Cut pile carpets are perfect for residential homes, especially if there are pets around. Unlike loop pile carpets, these ones don’t have any threads that can easily be pulled out.
Made by forming a loop in the thread, loop pile carpets offer a lot more variety through patterns, texture and colours. They do not shade or track like cut piles. However they do not feel as soft underfoot as a cut pile carpet. Loop piles do tend to show the joins more and are prone to having threads pulled from pets.
We recommend carpets that are a 100% blend rather than mixed fibres. Mixed fibres are generally cheaper, but of less quality. The most common fibres are Solution Dyed Nylon, Polyester, Polypropylene, Wool and Triexta.

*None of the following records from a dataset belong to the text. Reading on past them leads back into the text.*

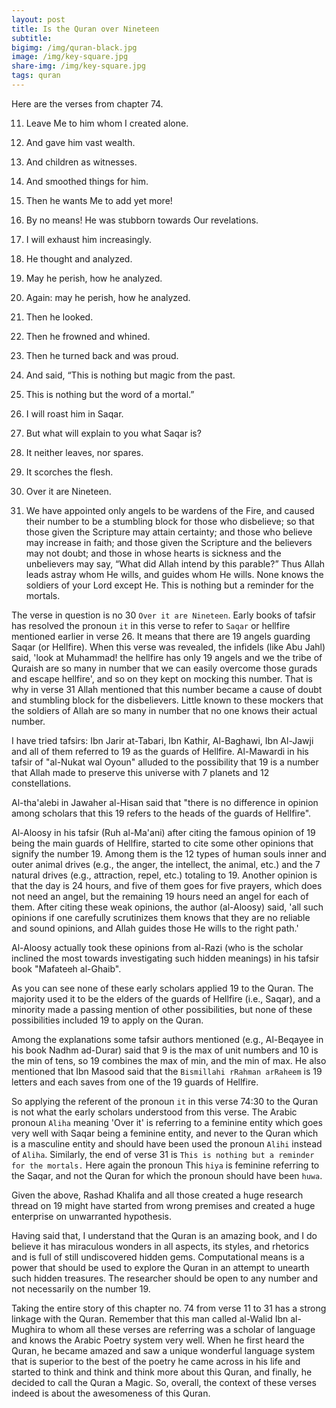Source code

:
 ```yaml
---
layout: post
title: Is the Quran over Nineteen
subtitle: 
bigimg: /img/quran-black.jpg
image: /img/key-square.jpg
share-img: /img/key-square.jpg
tags: quran
---
```

Here are the verses from chapter 74.

11. Leave Me to him whom I created alone.

12. And gave him vast wealth.

13. And children as witnesses.

14. And smoothed things for him.

15. Then he wants Me to add yet more!

16. By no means! He was stubborn towards Our revelations.

17. I will exhaust him increasingly.

18. He thought and analyzed.

19. May he perish, how he analyzed.

20. Again: may he perish, how he analyzed.

21. Then he looked.

22. Then he frowned and whined.

23. Then he turned back and was proud.

24. And said, “This is nothing but magic from the past.

25. This is nothing but the word of a mortal.”

26. I will roast him in Saqar.

27. But what will explain to you what Saqar is?

28. It neither leaves, nor spares.

29. It scorches the flesh.

30. Over it are Nineteen.

31. We have appointed only angels to be wardens of the Fire, and caused their number to be a stumbling block for those who disbelieve; so that those given the Scripture may attain certainty; and those who believe may increase in faith; and those given the Scripture and the believers may not doubt; and those in whose hearts is sickness and the unbelievers may say, “What did Allah intend by this parable?” Thus Allah leads astray whom He wills, and guides whom He wills. None knows the soldiers of your Lord except He. This is nothing but a reminder for the mortals.

The verse in question is no 30 `Over it are Nineteen`. Early books of tafsir has resolved the pronoun `it` in this verse to refer to `Saqar` or hellfire mentioned earlier in verse 26. It means that there are 19 angels guarding Saqar (or Hellfire). When this verse was revealed, the infidels (like Abu Jahl) said, 'look at Muhammad! the hellfire has only 19 angels and we the tribe of Quraish are so many in number that we can easily overcome those gurads and escape hellfire', and so on they kept on mocking this number. That is why in verse 31 Allah mentioned that this number became a cause of doubt and stumbling block for the disbelievers. Little known to these mockers that the soldiers of Allah are so many in number that no one knows their actual number.

I have tried tafsirs: Ibn Jarir at-Tabari, Ibn Kathir, Al-Baghawi, Ibn Al-Jawji and all of them referred to 19 as the guards of Hellfire. Al-Mawardi in his tafsir of "al-Nukat wal Oyoun" alluded to the possibility that 19 is a number that Allah made to preserve this universe with 7 planets and 12 constellations. 

Al-tha'alebi in Jawaher al-Hisan said that "there is no difference in opinion among scholars that this 19 refers to the heads of the guards of Hellfire". 

Al-Aloosy in his tafsir (Ruh al-Ma'ani) after citing the famous opinion of 19 being the main guards of Hellfire, started to cite some other opinions that signify the number 19. Among them is the 12 types of human souls inner and outer animal drives (e.g., the anger, the intellect, the animal, etc.) and the 7 natural drives (e.g., attraction, repel, etc.) totaling to 19. Another opinion is that the day is 24 hours, and five of them goes for five prayers, which does not need an angel, but the remaining 19 hours need an angel for each of them. After citing these weak opinions, the author (al-Aloosy) said, 'all such opinions if one carefully scrutinizes them knows that they are no reliable and sound opinions, and Allah guides those He wills to the right path.' 

Al-Aloosy actually took these opinions from al-Razi (who is the scholar inclined the most towards investigating such hidden meanings) in his tafsir book "Mafateeh al-Ghaib".

As you can see none of these early scholars applied 19 to the Quran. The majority used it to be the elders of the guards of Hellfire (i.e., Saqar), and a minority made a passing mention of other possibilities, but none of these possibilities included 19 to apply on the Quran. 

Among the explanations some tafsir authors mentioned (e.g., Al-Beqayee in his book Nadhm ad-Durar) said that 9 is the max of unit numbers and 10 is the min of tens, so 19 combines the max of min, and the min of max. He also mentioned that Ibn Masood said that the `Bismillahi rRahman arRaheem` is 19 letters and each saves from one of the 19 guards of Hellfire. 

So applying the referent of the pronoun `it` in this verse 74:30 to the Quran is not what the early scholars understood from this verse. The Arabic pronoun `Aliha` meaning 'Over it' is referring to a feminine entity which goes very well with Saqar being a feminine entity, and never to the Quran which is a masculine entity and should have been used the pronoun `Alihi` instead of `Aliha`. Similarly, the end of verse 31 is `This is nothing but a reminder for the mortals.` Here again the pronoun This `hiya` is feminine referring to the Saqar, and not the Quran for which the pronoun should have been `huwa`. 

Given the above, Rashad Khalifa and all those created a huge research thread on 19 might have started from wrong premises and created a huge enterprise on unwarranted hypothesis. 

Having said that, I understand that the Quran is an amazing book, and I do believe it has miraculous wonders in all aspects, its styles, and rhetorics and is full of still undiscovered hidden gems. Computational means is a power that should be used to explore the Quran in an attempt to unearth such hidden treasures. The researcher should be open to any number and not necessarily on the number 19. 

Taking the entire story of this chapter no. 74 from verse 11 to 31 has a strong linkage with the Quran. Remember that this man called al-Walid Ibn al-Mughira to whom all these verses are referring was a scholar of language and knows the Arabic Poetry system very well. When he first heard the Quran, he became amazed and saw a unique wonderful language system that is superior to the best of the poetry he came across in his life and started to think and think and think more about this Quran, and finally, he decided to call the Quran a Magic. So, overall, the context of these verses indeed is about the awesomeness of this Quran.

We mainly sell and recommend 100% Solution Dyed Nylon carpet.
It’s colourfast very resistant to sunlight, fading and stains.
It is a great choice for many applications. Usually cut pile carpets, these varieties will keep looking fresh for years to come.
New Zealand wool has the highest quality and makes excellent loop carpets. Wool is generally resistant to stains and soiling, keeps bad smells at bay and doesn’t melt when in contact with fire. It’s also great for people with allergies and known for its durability, resilience and luxurious look.
Unfortunately wool will fade over time with the harsh U.V rays from the New Zealand sun.
A derivative of Polyester, Triexta carpets usually feel rather sumptuous and soft. They are stain resistant and colourfast.
These carpets offer good fade and stain resistance for a reasonable price. Once considered a poor man’s choice, they are reliable and easy to clean.
Another good choice if you’re on a budget, Polyester carpets are especially colourfast and offer a soft touch. However, it’s more suitable for homes with low traffic as it is not as resilient as other fabrics.
The denser the carpet, the thicker the fibres have been packed together. Carpet density is measured in ounces per square yard, ranging from 24 oz to 72 oz (or 3kg to 9kg). Depending on your budget and the requirements of your carpet, aim for a density between 28 and 48 ounces. Denser carpets are less likely to show signs of tracking.
The colour of your carpet is mostly up to personal preference, though various shades of grey, beige and brown are today's most popular choices.
Carpets should also match the light or darkness of your house, so getting a few samples beforehand is highly valuable.
As a general rule, carpet will look slightly lighter in full size, than it will in a small sample size. Black carpets, for example, tend to show a lot more fluff and require more regular vacuuming.
Houses in residential areas such as rentals, especially where children are present, are better off with mid to darker colours to avoid fading and staining due to high traffic.
Having a quality underlay is very important and should not be overlooked. Not only does it help with noise reduction such as footsteps on upper floors, a dense underlay also acts as insulation, keeping your floors warm and adding comfort for your feet.
Underlay is measured in both thickness (9mm to 12mm) and density
(75kg/m3 to 130kg/m3). 10mm 90kg/m3 should be the bare minimum to use.
We recommend choosing an underlay 11mm 110 kg/m3 or higher.
A premium underlay is designed to offer increased levels of comfort due to their thickness and density. It will also rate higher in acoustic and thermal insulation performance.